Once again, the facts speak for themselves: Unions are the first and last line of defense for America's workers.
According to Bureau of Labor Statistics data, growth in union workers' average hourly pay and total benefits far outpaced those of non-union members in the first quarter of 2013.
In fact, wages and salaries of union-represented workers grew 4.3 percent in the first quarter of 2013, while those of non-union employees rose 0.8 percent. Yet again, we have proof that there is economic power in an organized workforce.
Meanwhile, the highly respected Center for American Progress (CAP) recently released an extensive plan to recharge the U.S. economy. The Washington Post called the report
the most comprehensive effort yet by a think tank of any ideology to bridge what was the most glaring economic policy divide of the 2012 election: the difference between how often candidates promised to restore middle-class prosperity and how rarely they offered detailed proposals to accomplish that.

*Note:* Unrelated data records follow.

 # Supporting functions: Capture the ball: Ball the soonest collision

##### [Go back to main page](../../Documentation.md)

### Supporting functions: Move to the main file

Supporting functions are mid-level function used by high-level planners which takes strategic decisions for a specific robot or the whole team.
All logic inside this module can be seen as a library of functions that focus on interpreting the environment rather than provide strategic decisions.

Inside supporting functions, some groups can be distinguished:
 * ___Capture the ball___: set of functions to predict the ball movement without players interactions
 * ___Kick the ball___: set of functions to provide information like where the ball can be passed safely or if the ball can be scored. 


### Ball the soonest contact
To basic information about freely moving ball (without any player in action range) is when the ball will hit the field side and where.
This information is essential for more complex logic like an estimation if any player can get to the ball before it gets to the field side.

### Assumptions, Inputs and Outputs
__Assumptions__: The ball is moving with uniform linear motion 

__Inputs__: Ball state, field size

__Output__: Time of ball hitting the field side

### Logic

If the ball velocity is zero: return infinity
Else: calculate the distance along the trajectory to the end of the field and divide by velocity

And guess what? According to CAP, one of the keys to boosting a stagnant middle class is making it easier for workers to form labor unions.
But as the Post noted, conservatives in Washington and across the country "have fought hard" against increased unionization.

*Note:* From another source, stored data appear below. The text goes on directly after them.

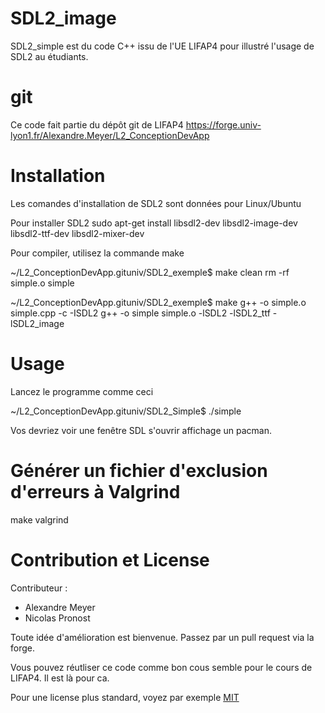 
# SDL2_image

SDL2_simple est du code C++ issu de l'UE LIFAP4 pour illustré l'usage de SDL2 au étudiants.


# git 

Ce code fait partie du dépôt git de LIFAP4
https://forge.univ-lyon1.fr/Alexandre.Meyer/L2_ConceptionDevApp



# Installation

Les comandes d'installation de SDL2 sont données pour Linux/Ubuntu

Pour installer SDL2 
sudo apt-get install libsdl2-dev libsdl2-image-dev libsdl2-ttf-dev libsdl2-mixer-dev

Pour compiler, utilisez la commande make

~/L2_ConceptionDevApp.gituniv/SDL2_exemple$ make clean
rm -rf simple.o simple

~/L2_ConceptionDevApp.gituniv/SDL2_exemple$ make
g++ -o simple.o simple.cpp -c -ISDL2
g++ -o simple simple.o -lSDL2 -lSDL2_ttf -lSDL2_image


# Usage

Lancez le programme comme ceci

~/L2_ConceptionDevApp.gituniv/SDL2_Simple$ ./simple

Vos devriez voir une fenêtre SDL s'ouvrir affichage un pacman.


# Générer un fichier d'exclusion d'erreurs à Valgrind
make valgrind



# Contribution et License
Contributeur :
- Alexandre Meyer
- Nicolas Pronost

Toute idée d'amélioration est bienvenue.
Passez par un pull request via la forge.

Vous pouvez réutliser ce code comme bon cous semble pour le cours de LIFAP4. Il est là pour ca.

Pour une license plus standard, voyez par exemple
[MIT](https://choosealicense.com/licenses/mit/)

Indeed they have. And they have played with marked cards.
Just last week, news agency Reuters reported that at a time when our country needs all the solid, stable jobs it can produce, the non-union retail giant Wal-Mart (with $443 billion in net sales in 2012, the largest private employer in the United States) "has in recent months been only hiring temporary workers."
Wal-Mart U.S. Chief Executive William Simon, whose total compensation in 2011 was a staggering $14,054,824, put his spin on the company's move: "(Workers') hours flex by the needs of the business from time to time," he told reporters the day before Wal-Mart's annual meeting, making clear that his top priority is widening the profit margin. Strengthening the working and lower-middle class is not the Wal-Mart way. "The needs of the business" are the Wal-Mart way.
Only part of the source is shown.